In April 2025, researchers dropped a bombshell: an analysis suggested that OpenAI may have trained its AI models using copyrighted O’Reilly programming books—books typically hidden behind a paywall. The allegation, first reported by TechCrunch, ignited fresh debate around AI, copyright, and digital fairness. If true, it raises ethical and legal questions about how far companies can go in sourcing data for machine learning—and whether the ends justify the means when advancing technology.
So, did OpenAI actually scrape proprietary books to train ChatGPT? And if it did, is that okay?
Let’s unpack what’s really going on.
🤖 What Does It Mean to “Train AI” on Copyrighted Data?
Training a generative AI model like GPT-4 means exposing it to vast amounts of text—books, websites, code, and forums—so it can learn patterns in language and content. By mimicking how words and ideas connect, the model becomes capable of tasks like answering questions, writing essays, and even generating code.
Companies like OpenAI argue that much of this information is publicly accessible on the internet, claiming legal allowances under the doctrine of “fair use.” But here’s where it gets tricky: copyrighted materials, especially ones behind paywalls, are not “public” in the conventional sense.
The Library Copyright Alliance supports the notion that using copyrighted text for AI training qualifies as fair use, particularly when the purpose is transformative and doesn’t substitute for the original work. Yet the waters are far from clear.
📚 The Case of the O’Reilly Books
According to the TechCrunch report, researchers examined outputs from OpenAI’s models and found “hallucinated” text nearly identical to content from paywalled O’Reilly titles—books users would normally have to pay to access. This discovery suggests either exceptional coincidence or that the model had been exposed to those texts during training.
What makes this problematic? It means OpenAI may be building sophisticated commercial tools with private material—without paying or asking permission. Consider that programming guides, like O’Reilly’s, are often used by students and professionals who already pay to access that knowledge. If the same content becomes freely accessible via an AI chatbot, it potentially undermines original authors’ rights and revenue models.
These revelations were echoed by commentators in Asimov’s Addendum, which called the situation “a microcosm of generative AI’s ethical blind spots.”
🌍 How Europe (and Others) Are Pushing Back
Legally, the U.S. and EU are diverging. While U.S. law leaves room for interpretation on fair use, the EU’s regulatory stance is tightening. Under the EU AI Act, developers must disclose training data sources and secure licenses for copyrighted material.
That means what might be permissible under U.S. law could be illegal in the EU starting later in 2025. Transparency isn’t just a courtesy—it’s the law.

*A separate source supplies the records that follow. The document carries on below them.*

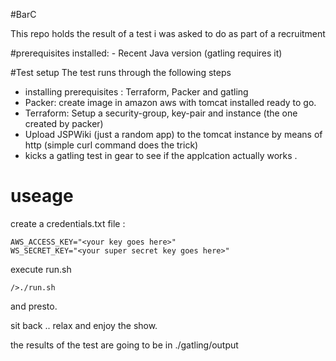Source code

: #BarC

This repo holds the result of a test i was asked to do as part of a recruitment 

#prerequisites
installed: 
	- Recent Java version (gatling requires it)

#Test setup
The test runs through the following steps
- installing prerequisites : Terraform, Packer and gatling
- Packer: create image in amazon aws with tomcat installed ready to go. 
- Terraform: Setup a security-group, key-pair and instance (the one created by packer)
- Upload JSPWiki (just a random app) to the tomcat instance by means of http (simple curl command does the trick)
- kicks a gatling test in gear to see if the applcation actually works . 

# useage
create a credentials.txt file : 
```
AWS_ACCESS_KEY="<your key goes here>"
WS_SECRET_KEY="<your super secret key goes here>"
```

execute run.sh
```
/>./run.sh
```

and presto. 

sit back .. relax and enjoy the show. 

the results of the test are going to be in ./gatling/output



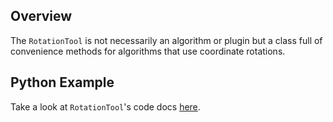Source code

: ## Overview
The `RotationTool` is not necessarily an algorithm or plugin but a class full of convenience methods for algorithms that use coordinate rotations.

## Python Example

Take a look at `RotationTool`'s code docs [here](http://docs.pvgeo.org/en/latest/suites/General-Filters.html#PVGeo.filters_general.RotationTool).

<!---

```py
import numpy as np
import vtk
from vtk.numpy_interface import dataset_adapter as dsa
from PVGeo import _helpers
from PVGeo.filters_general import RotationTool


```

TODO --->
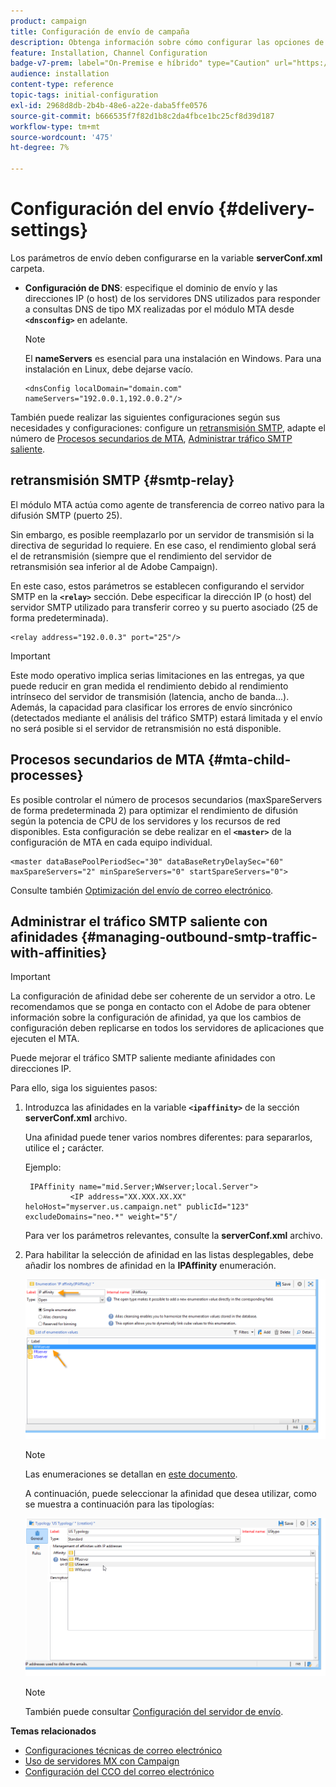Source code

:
 ```yaml
---
product: campaign
title: Configuración de envío de campaña
description: Obtenga información sobre cómo configurar las opciones de entrega de Campaign
feature: Installation, Channel Configuration
badge-v7-prem: label="On-Premise e híbrido" type="Caution" url="https://experienceleague.adobe.com/docs/campaign-classic/using/installing-campaign-classic/architecture-and-hosting-models/hosting-models-lp/hosting-models.html?lang=es" tooltip="Se aplica solo a implementaciones On-premise e híbridas"
audience: installation
content-type: reference
topic-tags: initial-configuration
exl-id: 2968d8db-2b4b-48e6-a22e-daba5ffe0576
source-git-commit: b666535f7f82d1b8c2da4fbce1bc25cf8d39d187
workflow-type: tm+mt
source-wordcount: '475'
ht-degree: 7%

---
```


# Configuración del envío {#delivery-settings}



Los parámetros de envío deben configurarse en la variable **serverConf.xml** carpeta.

* **Configuración de DNS**: especifique el dominio de envío y las direcciones IP (o host) de los servidores DNS utilizados para responder a consultas DNS de tipo MX realizadas por el módulo MTA desde **`<dnsconfig>`** en adelante.

  >[!NOTE]
  >
  >El **nameServers** es esencial para una instalación en Windows. Para una instalación en Linux, debe dejarse vacío.

  ```
  <dnsConfig localDomain="domain.com" nameServers="192.0.0.1,192.0.0.2"/>
  ```

También puede realizar las siguientes configuraciones según sus necesidades y configuraciones: configure un [retransmisión SMTP](#smtp-relay), adapte el número de [Procesos secundarios de MTA](#mta-child-processes), [Administrar tráfico SMTP saliente](#managing-outbound-smtp-traffic-with-affinities).

## retransmisión SMTP {#smtp-relay}

El módulo MTA actúa como agente de transferencia de correo nativo para la difusión SMTP (puerto 25).

Sin embargo, es posible reemplazarlo por un servidor de transmisión si la directiva de seguridad lo requiere. En ese caso, el rendimiento global será el de retransmisión (siempre que el rendimiento del servidor de retransmisión sea inferior al de Adobe Campaign).

En este caso, estos parámetros se establecen configurando el servidor SMTP en la **`<relay>`** sección. Debe especificar la dirección IP (o host) del servidor SMTP utilizado para transferir correo y su puerto asociado (25 de forma predeterminada).

```
<relay address="192.0.0.3" port="25"/>
```

>[!IMPORTANT]
>
>Este modo operativo implica serias limitaciones en las entregas, ya que puede reducir en gran medida el rendimiento debido al rendimiento intrínseco del servidor de transmisión (latencia, ancho de banda...). Además, la capacidad para clasificar los errores de envío sincrónico (detectados mediante el análisis del tráfico SMTP) estará limitada y el envío no será posible si el servidor de retransmisión no está disponible.

## Procesos secundarios de MTA {#mta-child-processes}

Es posible controlar el número de procesos secundarios (maxSpareServers de forma predeterminada 2) para optimizar el rendimiento de difusión según la potencia de CPU de los servidores y los recursos de red disponibles. Esta configuración se debe realizar en el **`<master>`** de la configuración de MTA en cada equipo individual.

```
<master dataBasePoolPeriodSec="30" dataBaseRetryDelaySec="60" maxSpareServers="2" minSpareServers="0" startSpareServers="0">
```

Consulte también [Optimización del envío de correo electrónico](../../installation/using/email-deliverability.md#email-sending-optimization).

## Administrar el tráfico SMTP saliente con afinidades {#managing-outbound-smtp-traffic-with-affinities}

>[!IMPORTANT]
>
>La configuración de afinidad debe ser coherente de un servidor a otro. Le recomendamos que se ponga en contacto con el Adobe de para obtener información sobre la configuración de afinidad, ya que los cambios de configuración deben replicarse en todos los servidores de aplicaciones que ejecuten el MTA.

Puede mejorar el tráfico SMTP saliente mediante afinidades con direcciones IP.

Para ello, siga los siguientes pasos:

1. Introduzca las afinidades en la variable **`<ipaffinity>`** de la sección **serverConf.xml** archivo.

   Una afinidad puede tener varios nombres diferentes: para separarlos, utilice el **;** carácter.

   Ejemplo:

   ```
    IPAffinity name="mid.Server;WWserver;local.Server">
             <IP address="XX.XXX.XX.XX" heloHost="myserver.us.campaign.net" publicId="123" excludeDomains="neo.*" weight="5"/
   ```

   Para ver los parámetros relevantes, consulte la **serverConf.xml** archivo.

1. Para habilitar la selección de afinidad en las listas desplegables, debe añadir los nombres de afinidad en la **IPAffinity** enumeración.

   ![](assets/ipaffinity_enum.png)

   >[!NOTE]
   >
   >Las enumeraciones se detallan en [este documento](../../platform/using/managing-enumerations.md).

   A continuación, puede seleccionar la afinidad que desea utilizar, como se muestra a continuación para las tipologías:

   ![](assets/ipaffinity_typology.png)

   >[!NOTE]
   >
   >También puede consultar [Configuración del servidor de envío](../../installation/using/email-deliverability.md#delivery-server-configuration).

**Temas relacionados**
* [Configuraciones técnicas de correo electrónico](email-deliverability.md)
* [Uso de servidores MX con Campaign](using-mx-servers.md)
* [Configuración del CCO del correo electrónico](email-archiving.md)
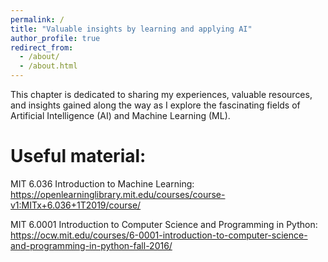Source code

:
 ```yaml
---
permalink: /
title: "Valuable insights by learning and applying AI"
author_profile: true
redirect_from: 
  - /about/
  - /about.html
---
```

This chapter is dedicated to sharing my experiences, valuable resources, and insights gained along the way as I explore the fascinating fields of Artificial Intelligence (AI) and Machine Learning (ML).

Useful material:
======

MIT 6.036 Introduction to Machine Learning:
https://openlearninglibrary.mit.edu/courses/course-v1:MITx+6.036+1T2019/course/

MIT 6.0001 Introduction to Computer Science and Programming in Python:
https://ocw.mit.edu/courses/6-0001-introduction-to-computer-science-and-programming-in-python-fall-2016/


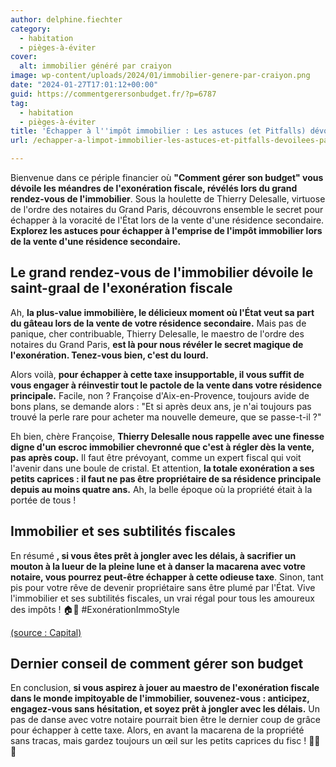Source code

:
 ```yaml
---
author: delphine.fiechter
category:
  - habitation
  - pièges-à-éviter
cover:
  alt: immobilier généré par craiyon
image: wp-content/uploads/2024/01/immobilier-genere-par-craiyon.png
date: "2024-01-27T17:01:12+00:00"
guid: https://commentgerersonbudget.fr/?p=6787
tag:
  - habitation
  - pièges-à-éviter
title: 'Échapper à l''impôt immobilier : Les astuces (et Pitfalls) dévoilées par le grand rendez-vous de l''immobilier'
url: /echapper-a-limpot-immobilier-les-astuces-et-pitfalls-devoilees-par-le-grand-rendez-vous-de-limmobilier/

---
```

Bienvenue dans ce périple financier où **"Comment gérer son budget" vous dévoile les méandres de l'exonération fiscale, révélés lors du grand rendez-vous de l'immobilier**. Sous la houlette de Thierry Delesalle, virtuose de l'ordre des notaires du Grand Paris, découvrons ensemble le secret pour échapper à la voracité de l'État lors de la vente d'une résidence secondaire. **Explorez les astuces pour échapper à l'emprise de l'impôt immobilier lors de la vente d'une résidence secondaire.**

## **Le grand rendez-vous de l'immobilier dévoile le saint-graal de l'exonération fiscale**

Ah, **la plus-value immobilière, le délicieux moment où l'État veut sa part du gâteau lors de la vente de votre résidence secondaire.** Mais pas de panique, cher contribuable, Thierry Delesalle, le maestro de l'ordre des notaires du Grand Paris, **est là pour nous révéler le secret magique de l'exonération. Tenez-vous bien, c'est du lourd.**

Alors voilà, **pour échapper à cette taxe insupportable, il vous suffit de vous engager à réinvestir tout le pactole de la vente dans votre résidence principale.** Facile, non ? Françoise d'Aix-en-Provence, toujours avide de bons plans, se demande alors : "Et si après deux ans, je n'ai toujours pas trouvé la perle rare pour acheter ma nouvelle demeure, que se passe-t-il ?"

Eh bien, chère Françoise, **Thierry Delesalle nous rappelle avec une finesse digne d'un escroc immobilier chevronné que c'est à régler dès la vente, pas après coup.** Il faut être prévoyant, comme un expert fiscal qui voit l'avenir dans une boule de cristal. Et attention, **la totale exonération a ses petits caprices : il faut ne pas être propriétaire de sa résidence principale depuis au moins quatre ans.** Ah, la belle époque où la propriété était à la portée de tous !

## **Immobilier et ses subtilités fiscales**

En résumé **, si vous êtes prêt à jongler avec les délais, à sacrifier un mouton à la lueur de la pleine lune et à danser la macarena avec votre notaire, vous pourrez peut-être échapper à cette odieuse taxe**. Sinon, tant pis pour votre rêve de devenir propriétaire sans être plumé par l'État. Vive l'immobilier et ses subtilités fiscales, un vrai régal pour tous les amoureux des impôts ! 🏠💸 #ExonérationImmoStyle

[(source : Capital)](https://www.capital.fr/immobilier/plus-value-immobiliere-comment-etre-exonere-dimpot-sur-la-vente-ma-residence-secondaire-1489477 "")

## **Dernier conseil de comment gérer son budget**

En conclusion, **si vous aspirez à jouer au maestro de l'exonération fiscale dans le monde impitoyable de l'immobilier, souvenez-vous : anticipez, engagez-vous sans hésitation, et soyez prêt à jongler avec les délais.** Un pas de danse avec votre notaire pourrait bien être le dernier coup de grâce pour échapper à cette taxe. Alors, en avant la macarena de la propriété sans tracas, mais gardez toujours un œil sur les petits caprices du fisc ! 💃🏡💼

Countries like Singapore and Canada are also evaluating how existing copyright laws need updating to address generative models. As the RAND Corporation points out, there’s a global rush to harmonize intellectual property protections with emerging tech before the policy lag becomes unmanageable.
🧠 Ethical Use vs. Technological Growth
This isn’t just a legal issue—it’s a moral one. If AI models rely on high-quality data to improve, but that data comes from content producers who didn’t consent to its use, are we effectively building progress on exploitation?
You wouldn’t want your personal writings or behind-the-paywall blog ending up in someone else’s product, would you?
Claude.ai’s deep-dive on copyright raises similar concerns, suggesting that the tech industry needs to stop treating scraped content as free-for-all fuel. Creators put effort into making valuable material; profiting from it without acknowledgment or compensation is, at best, ethically murky.
💼 So, What Happens Next?
While OpenAI and others defend their practices, the tide is shifting. As tech developers face growing pressure from courts, regulators, and user communities, clearer boundaries are likely to emerge. Whether through opt-out registries, licensing frameworks, or stricter disclosure laws, the future of AI will need to reconcile innovation with respect for intellectual property.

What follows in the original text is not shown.